What if I suffer from severe anxiety? Mike Hillerman encourages believers to remember God’s redemptive plan for the world in the midst of distress and anxiety.

Remember God’s Sovereignty

When I think about what would I say to folks that are seeing all these things that are going on in our society, and are feeling anxious—and not just like mild anxiousness, but like, some pretty intense anxiety—what I want to do is, I want to remind them of what, in theology, is called the doctrine of God, and the doctrine of God’s sovereignty. And that doctrine reminds us that God is sovereign over everything that’s happening. And you have to really let that sink in. That even the things I’m experiencing right now in this world, that are causing me such anxiety or distress, that even that is part of his plan. It’s not outside of his sovereign plan, and that that plan includes a plan to redeem this world, to redeem all the stuff that’s going on. It will all be made right, and that that’s a certainty. That’s not something that, like, “I hope that happens.” That’s going to happen. That restoration and redemption is certain. And all that we are experiencing now, while it can be painful, it can be distressing, and it can be scary—all of that is happening within a larger plan.

Discern Your Calling

All that we are experiencing now, while it can be painful, it can be distressing, and it can be scary—all of that is happening within a larger plan.And part of then what we need to do then, is to not sit in fear and anxiety, but discern, “What would God have me do in the midst of this?
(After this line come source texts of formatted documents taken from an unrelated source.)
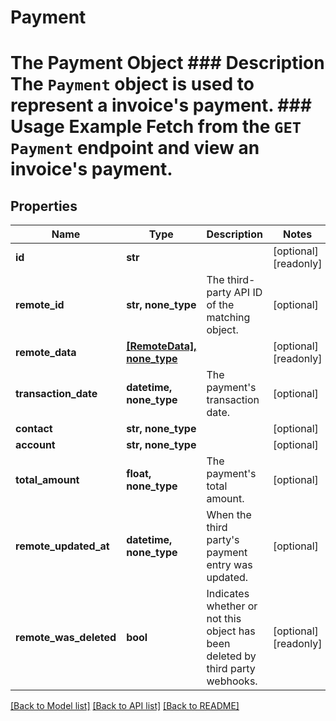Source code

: # Payment

# The Payment Object ### Description The `Payment` object is used to represent a invoice's payment.  ### Usage Example Fetch from the `GET Payment` endpoint and view an invoice's payment.

## Properties
Name | Type | Description | Notes
------------ | ------------- | ------------- | -------------
**id** | **str** |  | [optional] [readonly] 
**remote_id** | **str, none_type** | The third-party API ID of the matching object. | [optional] 
**remote_data** | [**[RemoteData], none_type**](RemoteData.md) |  | [optional] [readonly] 
**transaction_date** | **datetime, none_type** | The payment&#39;s transaction date. | [optional] 
**contact** | **str, none_type** |  | [optional] 
**account** | **str, none_type** |  | [optional] 
**total_amount** | **float, none_type** | The payment&#39;s total amount. | [optional] 
**remote_updated_at** | **datetime, none_type** | When the third party&#39;s payment entry was updated. | [optional] 
**remote_was_deleted** | **bool** | Indicates whether or not this object has been deleted by third party webhooks. | [optional] [readonly] 

[[Back to Model list]](../README.md#documentation-for-models) [[Back to API list]](../README.md#documentation-for-api-endpoints) [[Back to README]](../README.md)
What am I called to do? What am I called to be in the midst of a global pandemic and political upheaval and all of this?” And for most of us, that’s not some grand, national thing, right? It’s something very local. It’s something very, “My family, my workplace, my church. What is God calling me to do in those local spaces? How am I to be a witness? In what ways am I to help others?” And when we focus off of all these things that are happening out there that are big, and we shift that focus to, “OK, this is all part of God’s plan. What am I called to do? Let me start to do some of those things,” that can have a huge impact on the anxiety that we feel. We suddenly now have a sense of purpose, a sense of volition in what’s going on, and some ability to affect our world around us. And those are all really important things in changing our experience of anxiety.